446 BC in various calendars
- Gregorian calendar: 446 BC CDXLVI BC
- Ab urbe condita: 308
- Ancient Egypt era: XXVII dynasty, 80
- - Pharaoh: Artaxerxes I of Persia, 20
- Ancient Greek Olympiad (summer): 83rd Olympiad, year 3
- Assyrian calendar: 4305
- Balinese saka calendar: N/A
- Bengali calendar: −1039 – −1038
- Berber calendar: 505
- Buddhist calendar: 99
- Burmese calendar: −1083
- Byzantine calendar: 5063–5064
- Chinese calendar: 甲午年 (Wood Horse) 2252 or 2045 — to — 乙未年 (Wood Goat) 2253 or 2046
- Coptic calendar: −729 – −728
- Discordian calendar: 721
- Ethiopian calendar: −453 – −452
- Hebrew calendar: 3315–3316
- - Vikram Samvat: −389 – −388
- - Shaka Samvat: N/A
- - Kali Yuga: 2655–2656
- Holocene calendar: 9555
- Iranian calendar: 1067 BP – 1066 BP
- Islamic calendar: 1100 BH – 1099 BH
- Javanese calendar: N/A
- Julian calendar: N/A
- Korean calendar: 1888
- Minguo calendar: 2357 before ROC 民前2357年
- Nanakshahi calendar: −1913
- Thai solar calendar: 97–98
- Tibetan calendar: ཤིང་ཕོ་རྟ་ལོ་ (male Wood-Horse) −319 or −700 or −1472 — to — ཤིང་མོ་ལུག་ལོ་ (female Wood-Sheep) −318 or −699 or −1471

= 446 BC =

Year 446 BC was a year of the pre-Julian Roman calendar.
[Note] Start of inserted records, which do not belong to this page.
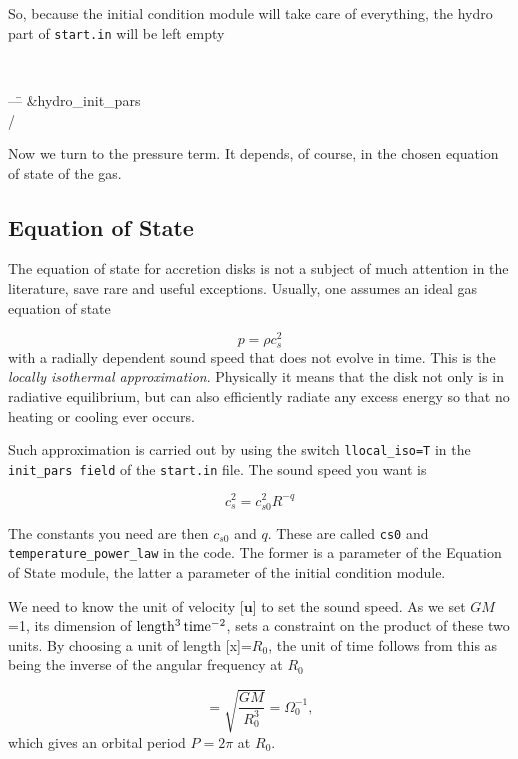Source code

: \documentclass[a4paper,10pt]{article}
\renewcommand{\v}[1]{{\boldsymbol #1}} %
\begin{document}
So, because the initial condition module will take care of everything,
the hydro part of {\tt start.in} will be left empty

{\tt
\begin{tabbing}
  ---\=\kill
\&hydro\_init\_pars\\
/
\end{tabbing}
}


Now we turn to the pressure term. It depends, of course, in the chosen equation of state of the gas. 

\subsection{Equation of State}

The equation of state for accretion disks is not a subject of much
attention in the literature, save rare and useful exceptions. Usually, one assumes an ideal gas equation of state 

\begin{equation}
  p=\rho c_s^2
\end{equation}with a radially dependent sound speed that does not
evolve in time. This is the {\it locally isothermal
  approximation}. Physically it means that the disk not only is in
radiative equilibrium, but can also efficiently radiate any excess
energy so that no heating or cooling ever occurs. 

Such approximation is carried out by using the switch {\tt llocal\_iso=T} in the {\tt init\_pars field} of the {\tt start.in} file. The sound speed you want is 

\begin{equation}
c_s^2=c_{s0}^2 R^{-q}
\end{equation}

The constants you need are then $c_{s0}$ and $q$. These are called
{\tt cs0} and {\tt temperature\_power\_law} in the code. The former is a
parameter of the Equation of State module, the latter a parameter of
the initial condition module. 

We need to know the unit of velocity [$\v{u}$] to set the sound speed. As we set $GM$=1, its dimension of $\rm{length^3\,time^{-2}}$, sets a constraint on the product of these two units. By choosing a unit of length [x]=$R_0$, the unit of time follows from this as being the inverse of the angular frequency at $R_0$

\begin{equation}
[t] = \sqrt{\frac{GM}{R_0^3}} = \Omega_0^{-1},
\end{equation}which gives an orbital period $P=2\pi$ at $R_0$.
\end{document}
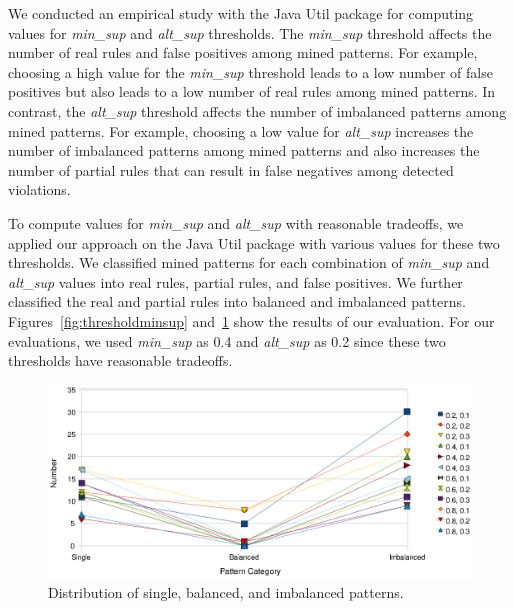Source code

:We conducted an empirical study with the Java Util package for computing values for \emph{min\_sup} and \emph{alt\_sup} thresholds. The \emph{min\_sup} threshold affects the number of real rules and false positives among mined patterns. For example, choosing a high value for the \emph{min\_sup} threshold leads to a low number of false positives but also leads to a low number of real rules among mined patterns. In contrast, the \emph{alt\_sup} threshold affects the number of imbalanced patterns among mined patterns. For example, choosing a low value for \emph{alt\_sup} increases the number of imbalanced patterns among mined patterns and also increases the number of partial rules that can result in false negatives among detected violations.

To compute values for \emph{min\_sup} and \emph{alt\_sup} with reasonable tradeoffs, we applied our approach on the Java Util package with various values for these two thresholds. We classified mined patterns for each combination of \emph{min\_sup} and \emph{alt\_sup} values into real rules, partial rules, and false positives. We further classified the real and partial rules into balanced and imbalanced patterns. Figures~\ref{fig:thresholdminsup} and~\ref{fig:thresholdaltsup} show the results of our evaluation. For our evaluations, we used \emph{min\_sup} as 0.4 and \emph{alt\_sup} as 0.2 since these two thresholds have reasonable tradeoffs.

\begin{figure}[t]
\centering
\includegraphics[scale=0.80,clip]{figs/Threshold_subcategories.eps}
\caption{Distribution of single, balanced, and imbalanced patterns.} \label{fig:thresholdaltsup}
\end{figure}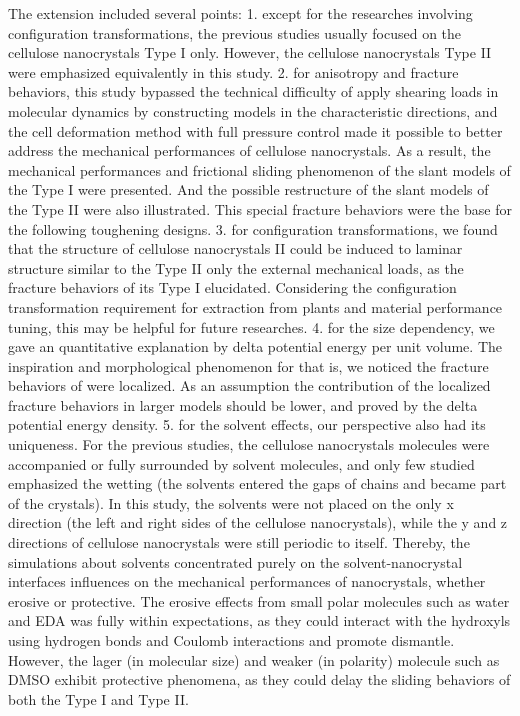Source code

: \documentclass{article}
\begin{document}
The extension included several points:
1. except for the researches involving configuration transformations, the previous studies usually focused on the cellulose nanocrystals Type I only.
However, the cellulose nanocrystals Type II were emphasized equivalently in this study.
2. for anisotropy and fracture behaviors, this study bypassed the technical difficulty of apply shearing loads in molecular dynamics by constructing models in the characteristic directions, and the cell deformation method with full pressure control made it possible to better address the mechanical performances of cellulose nanocrystals.
As a result, the mechanical performances and frictional sliding phenomenon of the slant models of the Type I were presented.
And the possible restructure of the slant models of the Type II were also illustrated.
This special fracture behaviors were the base for the following toughening designs.
3. for configuration transformations, we found that the structure of cellulose nanocrystals II could be induced to laminar structure similar to the Type II only the external mechanical loads, as the fracture behaviors of its Type I elucidated.
Considering the configuration transformation requirement for extraction from plants and material performance tuning, this may be helpful for future researches.
4. for the size dependency, we gave an quantitative explanation by delta potential energy per unit volume.
The inspiration and morphological phenomenon for that is, we noticed the fracture behaviors of were localized.
As an assumption the contribution of the localized fracture behaviors in larger models should be lower, and proved by the delta potential energy density.
5. for the solvent effects, our perspective also had its uniqueness.
For the previous studies, the cellulose nanocrystals molecules were accompanied or fully surrounded by solvent molecules, and only few studied emphasized the wetting (the solvents entered the gaps of chains and became part of the crystals)\cite{malaspina2019molecular,uto2019molecular}.
In this study, the solvents were not placed on the only x direction (the left and right sides of the cellulose nanocrystals), while the y and z directions of cellulose nanocrystals were still periodic to itself.
Thereby, the simulations about solvents concentrated purely on the solvent-nanocrystal interfaces influences on the mechanical performances of nanocrystals, whether erosive or protective.
The erosive effects from small polar molecules such as water and EDA was fully within expectations, as they could interact with the hydroxyls using hydrogen bonds and Coulomb interactions and promote dismantle.
However, the lager (in molecular size) and weaker (in polarity) molecule such as DMSO exhibit protective phenomena, as they could delay the sliding behaviors of both the Type I and Type II.
\end{document}
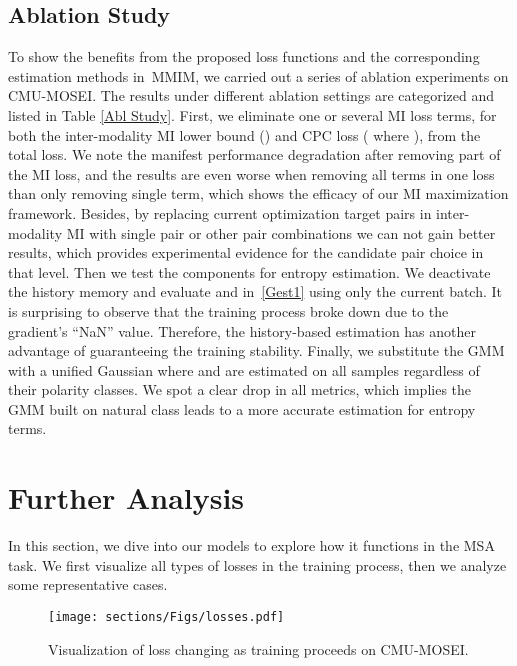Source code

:\documentclass[11pt]{article}
\newcommand{\modelname}{MMIM}
\begin{document}
 \subsection{Ablation Study} \label{ABLS}
To show the benefits from the proposed loss functions and the corresponding estimation methods in~\modelname, we carried out a series of ablation experiments on CMU-MOSEI. 
The results under different ablation settings are categorized and listed in Table \ref{Abl Study}.
First, we eliminate one or several MI loss terms, for both the inter-modality MI lower bound () and 
CPC loss ( where ), from the total loss. 
We note the manifest performance degradation after removing part of the MI loss, and the results are even worse when removing all terms in one loss than only removing single term, which shows the efficacy of our MI maximization framework.
Besides, by replacing current optimization target pairs in inter-modality MI with single pair or other pair combinations we can not gain better results, which provides experimental evidence for the candidate pair choice in that level. 
Then we test the components for entropy estimation. 
We deactivate the history memory and evaluate  and  in~\eqref{Gest1} using only the current batch. It is surprising to observe that the training process broke down due to the gradient's ``NaN'' value.
Therefore, the history-based estimation has another advantage of guaranteeing the training stability.
Finally, we substitute the GMM with a unified Gaussian where  and  are estimated on all samples regardless of their polarity classes.
We spot a clear drop in all metrics, which implies the GMM built on natural class leads to a more accurate estimation for entropy terms.


 \section{Further Analysis}
In this section, we dive into our models to explore how it functions in the MSA task. We first visualize all types of losses in the training process, then we analyze some representative cases.

\begin{figure}
    \centering
\texttt{[image: sections/Figs/losses.pdf]}
\caption{Visualization of loss changing as training proceeds on CMU-MOSEI.}
    \label{Loss vis}
\end{figure}
\end{document}
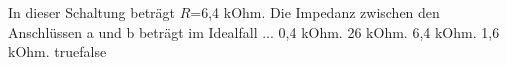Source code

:     {In dieser Schaltung beträgt $R$=6,4 kOhm. Die Impedanz zwischen den Anschlüssen a und b beträgt im Idealfall ...}
    {0,4 kOhm.}
    {26 kOhm.}
    {6,4 kOhm.}
    {1,6 kOhm.}
    {true}{false}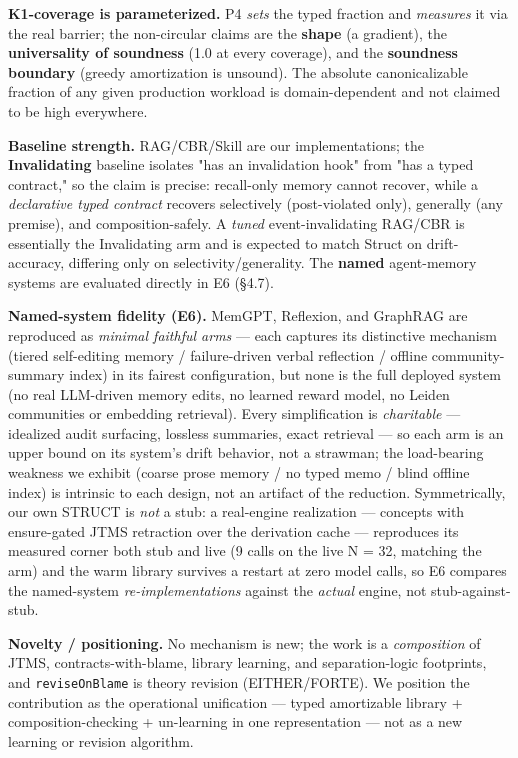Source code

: \documentclass[11pt]{article}
\begin{document}
\textbf{K1-coverage is parameterized.} P4 \emph{sets} the typed fraction and \emph{measures} it via the real barrier; the non-circular claims are the \textbf{shape} (a gradient), the \textbf{universality of soundness} (1.0 at every coverage), and the \textbf{soundness boundary} (greedy amortization is unsound). The absolute canonicalizable fraction of any given production workload is domain-dependent and not claimed to be high everywhere.

\textbf{Baseline strength.} RAG/CBR/Skill are our implementations; the \textbf{Invalidating} baseline isolates "has an invalidation hook" from "has a typed contract," so the claim is precise: recall-only memory cannot recover, while a \emph{declarative typed contract} recovers selectively (post-violated only), generally (any premise), and composition-safely. A \emph{tuned} event-invalidating RAG/CBR is essentially the Invalidating arm and is expected to match Struct on drift-accuracy, differing only on selectivity/generality. The \textbf{named} agent-memory systems are evaluated directly in E6 (§4.7).

\textbf{Named-system fidelity (E6).} MemGPT, Reflexion, and GraphRAG are reproduced as \emph{minimal faithful arms} — each captures its distinctive mechanism (tiered self-editing memory / failure-driven verbal reflection / offline community-summary index) in its fairest configuration, but none is the full deployed system (no real LLM-driven memory edits, no learned reward model, no Leiden communities or embedding retrieval). Every simplification is \emph{charitable} — idealized audit surfacing, lossless summaries, exact retrieval — so each arm is an upper bound on its system's drift behavior, not a strawman; the load-bearing weakness we exhibit (coarse prose memory / no typed memo / blind offline index) is intrinsic to each design, not an artifact of the reduction. Symmetrically, our own STRUCT is \emph{not} a stub: a real-engine realization — concepts with ensure-gated JTMS retraction over the derivation cache — reproduces its measured corner both stub and live (9 calls on the live N = 32, matching the arm) and the warm library survives a restart at zero model calls, so E6 compares the named-system \emph{re-implementations} against the \emph{actual} engine, not stub-against-stub.

\textbf{Novelty / positioning.} No mechanism is new; the work is a \emph{composition} of JTMS, contracts-with-blame, library learning, and separation-logic footprints, and \texttt{reviseOnBlame} is theory revision (EITHER/FORTE). We position the contribution as the operational unification — typed amortizable library + composition-checking + un-learning in one representation — not as a new learning or revision algorithm.
\end{document}
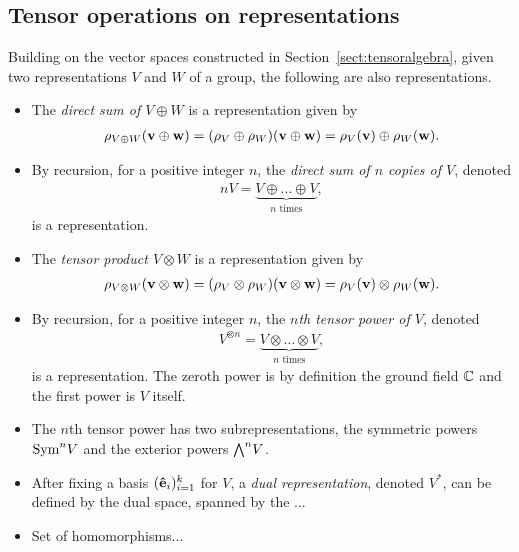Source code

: \subsection{Tensor operations on representations}\label{sect:tensorrepr}

Building on the vector spaces constructed in Section~\ref{sect:tensoralgebra}, given two representations $V$ and $W$ of a group, the following are also representations.

\begin{itemize}
	\item The \emph{direct sum of $V \oplus W$} is a representation given by 
	\begin{align*}
		\rho_{V \oplus W}(\mathbf{v} \oplus \mathbf{w}) = (\rho_V \oplus \rho_W)(\mathbf{v} \oplus \mathbf{w}) = \rho_V(\mathbf{v}) \oplus \rho_W(\mathbf{w}).
	\end{align*}
	
	\item By recursion, for a positive integer $n$, the \emph{direct sum of $n$ copies of $V$}, denoted
	\begin{align*}
		nV = \underset{\text{$n$ times}}{\underbrace{V \oplus \dots \oplus V}},
	\end{align*}
	is a representation.
	
	\item The \emph{tensor product $V \otimes W$} is a representation given by
	\begin{align*}
		\rho_{V \otimes W}(\mathbf{v} \otimes \mathbf{w}) = (\rho_V \otimes \rho_W)(\mathbf{v} \otimes \mathbf{w}) = \rho_V(\mathbf{v}) \otimes \rho_W(\mathbf{w}).
	\end{align*}
	
	\item By recursion, for a positive integer $n$, the \emph{$n$th tensor power of $V$}, denoted
	\begin{align*}
		V^{\otimes n} = \underset{\text{$n$ times}}{\underbrace{V \otimes \dots \otimes V}},
	\end{align*}
	is a representation. The zeroth power is by definition the ground field $\mathbb{C}$ and the first power is $V$ itself.
	
	\item The $n$th tensor power has two subrepresentations, the symmetric powers $\text{Sym}^n V$ and the exterior powers ${\bigwedge}^n V$. 
	
	\item After fixing a basis $(\mathbf{\hat{e}}_i)_{i=1}^k$ for $V$, a \emph{dual representation}, denoted $V^*$, can be defined by the dual space, spanned by the ...
	
	\item Set of homomorphisms...
\end{itemize}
At the time, it was known as the Year of the Consulship of Barbatus and Fusus (or, less frequently, year 308 Ab urbe condita). The denomination 446 BC for this year has been used since the early medieval period, when the Anno Domini calendar era became the prevalent method in Europe for naming years.

==Events==

===By place===
====Greece====
- Achaea achieves its independence from Athens, while Euboea, crucial to Athenian control of the sea and food supplies, revolts against Athens. Pericles crosses over to Euboea with his troops.
- Megara joins the revolt against Athens. The strategic importance of Megara is immediately demonstrated by the appearance, for the first time in 12 years, of a Spartan army under King Pleistoanax in Attica. The threat from the Spartan army leads Pericles to arrange, by bribery and by negotiation, that Athens will give up its mainland possessions and confine itself to a largely maritime empire.
- The Spartan army retires, so Pericles crosses back to Euboea with 50 ships and 5,000 soldiers, cracking down any opposition. He punishes the landowners of Chalcis, who lose their properties, while the residents of Histiaea are uprooted and replaced by 2,000 Athenian settlers.
- After hearing that the Spartan army had accepted bribes from Pericles, Pleistoanax, the King of Sparta, is impeached by the citizens of Sparta, but flees to exile in Arcadia. His military adviser, Cleandridas also flees and is condemned to death in his absence.

==== Sicily ====
- Ducetius, the Hellenised leader of the Siculi, an ancient people of Sicily, returns from exile in Corinth to Sicily and colonises Cale Acte on the north coast with Greek and Siculi settlers.
- Acragas declares war on Syracuse because of the return of Ducetius and is defeated by Syracuse in the Battle of the Himera River.

==== Roman Republic ====
- In the Battle of Corbione, Titus Quinctius Capitolinus Barbatus leads Roman troops to a victory over the Aequi of north-east Latium and the Volsci of southern Latium.

== Births ==
- Aristophanes, Greek playwright (approximate year) (d. c. 385 BC)
- Marcus Furius Camillus, Roman soldier and statesman (traditional date) (d. 365 BC)

== Deaths ==
- Cleinias, a close relative of Roman politician and military commander Alcibiades. (approximate year) (b. disputed)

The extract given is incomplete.